-- Opening Marker --

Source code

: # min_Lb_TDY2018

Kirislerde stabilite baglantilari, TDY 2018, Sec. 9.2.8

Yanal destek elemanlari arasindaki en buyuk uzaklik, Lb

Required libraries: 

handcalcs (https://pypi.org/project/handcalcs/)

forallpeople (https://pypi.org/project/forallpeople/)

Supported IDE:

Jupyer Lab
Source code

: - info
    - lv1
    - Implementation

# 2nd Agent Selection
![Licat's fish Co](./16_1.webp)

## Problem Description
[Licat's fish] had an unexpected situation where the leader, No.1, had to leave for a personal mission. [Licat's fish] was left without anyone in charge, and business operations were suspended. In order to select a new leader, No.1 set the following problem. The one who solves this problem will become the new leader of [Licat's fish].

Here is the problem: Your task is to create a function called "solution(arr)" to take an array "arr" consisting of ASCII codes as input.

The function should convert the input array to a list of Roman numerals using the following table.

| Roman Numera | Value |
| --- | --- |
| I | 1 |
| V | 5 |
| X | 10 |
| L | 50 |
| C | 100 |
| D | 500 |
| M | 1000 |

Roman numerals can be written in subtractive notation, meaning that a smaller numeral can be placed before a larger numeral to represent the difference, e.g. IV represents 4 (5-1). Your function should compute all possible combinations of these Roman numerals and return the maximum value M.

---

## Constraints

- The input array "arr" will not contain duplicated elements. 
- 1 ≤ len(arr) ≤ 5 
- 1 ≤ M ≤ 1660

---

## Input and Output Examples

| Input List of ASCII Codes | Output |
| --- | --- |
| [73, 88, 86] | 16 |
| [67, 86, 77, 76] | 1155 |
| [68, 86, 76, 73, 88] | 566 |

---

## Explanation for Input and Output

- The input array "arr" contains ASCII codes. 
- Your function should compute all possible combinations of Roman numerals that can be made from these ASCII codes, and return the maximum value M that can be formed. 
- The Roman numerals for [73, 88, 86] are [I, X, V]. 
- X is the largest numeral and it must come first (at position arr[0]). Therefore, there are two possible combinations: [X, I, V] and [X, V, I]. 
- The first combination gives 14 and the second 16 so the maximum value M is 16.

-- Closing Marker --

Work instructions:
Copy every record above verbatim and in full.

Answer below:
Source code

: # min_Lb_TDY2018

Kirislerde stabilite baglantilari, TDY 2018, Sec. 9.2.8

Yanal destek elemanlari arasindaki en buyuk uzaklik, Lb

Required libraries: 

handcalcs (https://pypi.org/project/handcalcs/)

forallpeople (https://pypi.org/project/forallpeople/)

Supported IDE:

Jupyer Lab
Source code

: - info
    - lv1
    - Implementation

# 2nd Agent Selection
![Licat's fish Co](./16_1.webp)

## Problem Description
[Licat's fish] had an unexpected situation where the leader, No.1, had to leave for a personal mission. [Licat's fish] was left without anyone in charge, and business operations were suspended. In order to select a new leader, No.1 set the following problem. The one who solves this problem will become the new leader of [Licat's fish].

Here is the problem: Your task is to create a function called "solution(arr)" to take an array "arr" consisting of ASCII codes as input.

The function should convert the input array to a list of Roman numerals using the following table.

| Roman Numera | Value |
| --- | --- |
| I | 1 |
| V | 5 |
| X | 10 |
| L | 50 |
| C | 100 |
| D | 500 |
| M | 1000 |

Roman numerals can be written in subtractive notation, meaning that a smaller numeral can be placed before a larger numeral to represent the difference, e.g. IV represents 4 (5-1). Your function should compute all possible combinations of these Roman numerals and return the maximum value M.

---

## Constraints

- The input array "arr" will not contain duplicated elements. 
- 1 ≤ len(arr) ≤ 5 
- 1 ≤ M ≤ 1660

---

## Input and Output Examples

| Input List of ASCII Codes | Output |
| --- | --- |
| [73, 88, 86] | 16 |
| [67, 86, 77, 76] | 1155 |
| [68, 86, 76, 73, 88] | 566 |

---

## Explanation for Input and Output

- The input array "arr" contains ASCII codes. 
- Your function should compute all possible combinations of Roman numerals that can be made from these ASCII codes, and return the maximum value M that can be formed. 
- The Roman numerals for [73, 88, 86] are [I, X, V]. 
- X is the largest numeral and it must come first (at position arr[0]). Therefore, there are two possible combinations: [X, I, V] and [X, V, I]. 
- The first combination gives 14 and the second 16 so the maximum value M is 16.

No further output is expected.